══ INPUT

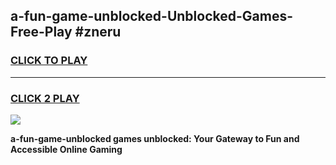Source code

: 
## a-fun-game-unblocked-Unblocked-Games-Free-Play #zneru
<h3>
<a href="https://us.freeplayer.one?title=a-fun-game-unblocked&ref=9M">CLICK TO PLAY</a></h3>
<hr>

<h3>
<a href="https://us.freeplayer.one?title=a-fun-game-unblocked&ref=9M">CLICK 2 PLAY</a>
  
</h3>

<a href="https://us.freeplayer.one?title=a-fun-game-unblocked&ref=9M"><img src="https://clearcache.store/games.png"></a>


**a-fun-game-unblocked games unblocked: Your Gateway to Fun and Accessible Online Gaming**
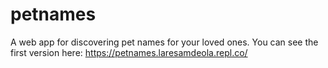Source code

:# petnames
A web app for discovering pet names for your loved ones. You can see the first version here: https://petnames.laresamdeola.repl.co/
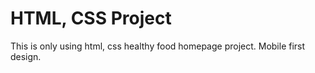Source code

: # HTML, CSS Project

This is only using html, css healthy food homepage project.
Mobile first design.
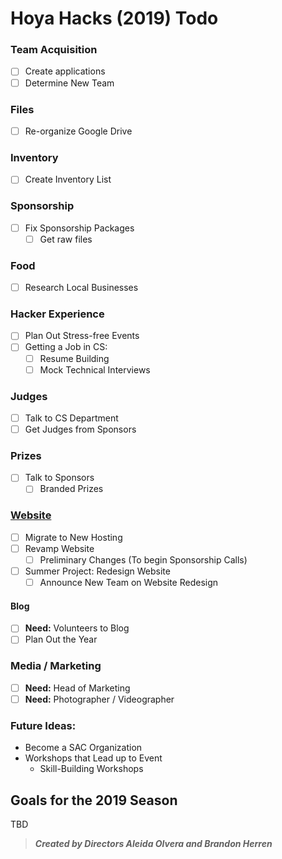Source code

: # Hoya Hacks (2019) Todo

### Team Acquisition
- [ ] Create applications
- [ ] Determine New Team

### Files
- [ ] Re-organize Google Drive

### Inventory
- [ ] Create Inventory List

### Sponsorship
- [ ] Fix Sponsorship Packages
    - [ ] Get raw files

### Food
- [ ] Research Local Businesses

### Hacker Experience
- [ ] Plan Out Stress-free Events
- [ ] Getting a Job in CS:
    - [ ] Resume Building
    - [ ] Mock Technical Interviews

### Judges
- [ ] Talk to CS Department
- [ ] Get Judges from Sponsors

### Prizes
- [ ] Talk to Sponsors
    - [ ] Branded Prizes

### [Website](web/TODO.md)
- [ ] Migrate to New Hosting
- [ ] Revamp Website
    - [ ] Preliminary Changes (To begin Sponsorship Calls)
- [ ] Summer Project: Redesign Website
    - [ ] Announce New Team on Website Redesign

#### Blog
- [ ] **Need:** Volunteers to Blog
- [ ] Plan Out the Year

### Media / Marketing
- [ ] **Need:** Head of Marketing
- [ ] **Need:** Photographer / Videographer

### Future Ideas:
- Become a SAC Organization
- Workshops that Lead up to Event
    - Skill-Building Workshops

## Goals for the 2019 Season
TBD

> **_Created by Directors Aleida Olvera and Brandon Herren_**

════

DIRECTIONS: In your copy, restate the data above word for word but leave out any picture.

SOLVED EXERCISE:
Source code

: 
## a-fun-game-unblocked-Unblocked-Games-Free-Play #zneru
<h3>
<a href="https://us.freeplayer.one?title=a-fun-game-unblocked&ref=9M">CLICK TO PLAY</a></h3>
<hr>

<h3>
<a href="https://us.freeplayer.one?title=a-fun-game-unblocked&ref=9M">CLICK 2 PLAY</a>
  
</h3>

<a href="https://us.freeplayer.one?title=a-fun-game-unblocked&ref=9M"><img src="https://clearcache.store/games.png"></a>


**a-fun-game-unblocked games unblocked: Your Gateway to Fun and Accessible Online Gaming**
Source code

:# petnames
A web app for discovering pet names for your loved ones. You can see the first version here: https://petnames.laresamdeola.repl.co/
Source code

: # HTML, CSS Project

This is only using html, css healthy food homepage project.
Mobile first design.
Source code

: # Hoya Hacks (2019) Todo

### Team Acquisition
- [ ] Create applications
- [ ] Determine New Team

### Files
- [ ] Re-organize Google Drive

### Inventory
- [ ] Create Inventory List

### Sponsorship
- [ ] Fix Sponsorship Packages
    - [ ] Get raw files

### Food
- [ ] Research Local Businesses

### Hacker Experience
- [ ] Plan Out Stress-free Events
- [ ] Getting a Job in CS:
    - [ ] Resume Building
    - [ ] Mock Technical Interviews

### Judges
- [ ] Talk to CS Department
- [ ] Get Judges from Sponsors

### Prizes
- [ ] Talk to Sponsors
    - [ ] Branded Prizes

### [Website](web/TODO.md)
- [ ] Migrate to New Hosting
- [ ] Revamp Website
    - [ ] Preliminary Changes (To begin Sponsorship Calls)
- [ ] Summer Project: Redesign Website
    - [ ] Announce New Team on Website Redesign

#### Blog
- [ ] **Need:** Volunteers to Blog
- [ ] Plan Out the Year

### Media / Marketing
- [ ] **Need:** Head of Marketing
- [ ] **Need:** Photographer / Videographer

### Future Ideas:
- Become a SAC Organization
- Workshops that Lead up to Event
    - Skill-Building Workshops

## Goals for the 2019 Season
TBD

> **_Created by Directors Aleida Olvera and Brandon Herren_**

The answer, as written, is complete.